#### Exercise details
Within the records below, find each line that holds the string "deployed", then copy it.

#### Records for this exercise
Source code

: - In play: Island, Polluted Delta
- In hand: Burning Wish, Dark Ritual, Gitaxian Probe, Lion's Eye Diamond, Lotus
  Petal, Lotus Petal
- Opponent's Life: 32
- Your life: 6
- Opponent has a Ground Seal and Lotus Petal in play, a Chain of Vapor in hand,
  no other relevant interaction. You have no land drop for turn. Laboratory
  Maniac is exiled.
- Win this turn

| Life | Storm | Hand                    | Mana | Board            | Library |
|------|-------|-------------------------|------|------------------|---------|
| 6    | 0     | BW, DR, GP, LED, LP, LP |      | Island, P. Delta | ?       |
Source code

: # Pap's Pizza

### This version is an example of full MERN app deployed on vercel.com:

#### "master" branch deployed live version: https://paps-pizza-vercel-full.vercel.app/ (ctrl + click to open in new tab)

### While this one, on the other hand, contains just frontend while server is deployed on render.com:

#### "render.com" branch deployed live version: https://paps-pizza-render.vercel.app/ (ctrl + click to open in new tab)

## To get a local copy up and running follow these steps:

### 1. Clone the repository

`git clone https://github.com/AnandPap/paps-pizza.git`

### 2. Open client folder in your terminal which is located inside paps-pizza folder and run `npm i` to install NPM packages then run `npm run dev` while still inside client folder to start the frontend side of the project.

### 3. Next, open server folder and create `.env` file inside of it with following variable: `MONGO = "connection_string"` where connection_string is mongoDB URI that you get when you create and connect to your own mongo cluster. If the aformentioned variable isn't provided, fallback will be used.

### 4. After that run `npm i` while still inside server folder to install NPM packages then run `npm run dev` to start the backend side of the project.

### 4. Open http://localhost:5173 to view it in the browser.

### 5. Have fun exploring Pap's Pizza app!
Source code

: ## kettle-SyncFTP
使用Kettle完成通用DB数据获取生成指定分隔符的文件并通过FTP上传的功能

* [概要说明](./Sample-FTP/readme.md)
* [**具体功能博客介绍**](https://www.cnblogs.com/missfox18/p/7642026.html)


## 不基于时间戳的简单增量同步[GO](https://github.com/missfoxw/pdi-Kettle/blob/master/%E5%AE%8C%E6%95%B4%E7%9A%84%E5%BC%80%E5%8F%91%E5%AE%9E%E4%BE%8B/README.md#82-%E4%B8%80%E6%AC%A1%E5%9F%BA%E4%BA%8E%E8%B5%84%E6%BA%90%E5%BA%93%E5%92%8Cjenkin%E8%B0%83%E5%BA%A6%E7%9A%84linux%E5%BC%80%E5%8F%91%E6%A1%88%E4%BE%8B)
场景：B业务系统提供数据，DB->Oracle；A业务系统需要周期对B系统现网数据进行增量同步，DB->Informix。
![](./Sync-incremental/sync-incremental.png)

#### Response to the exercise
### This version is an example of full MERN app deployed on vercel.com:
#### "master" branch deployed live version: https://paps-pizza-vercel-full.vercel.app/ (ctrl + click to open in new tab)
### While this one, on the other hand, contains just frontend while server is deployed on render.com:
#### "render.com" branch deployed live version: https://paps-pizza-render.vercel.app/ (ctrl + click to open in new tab)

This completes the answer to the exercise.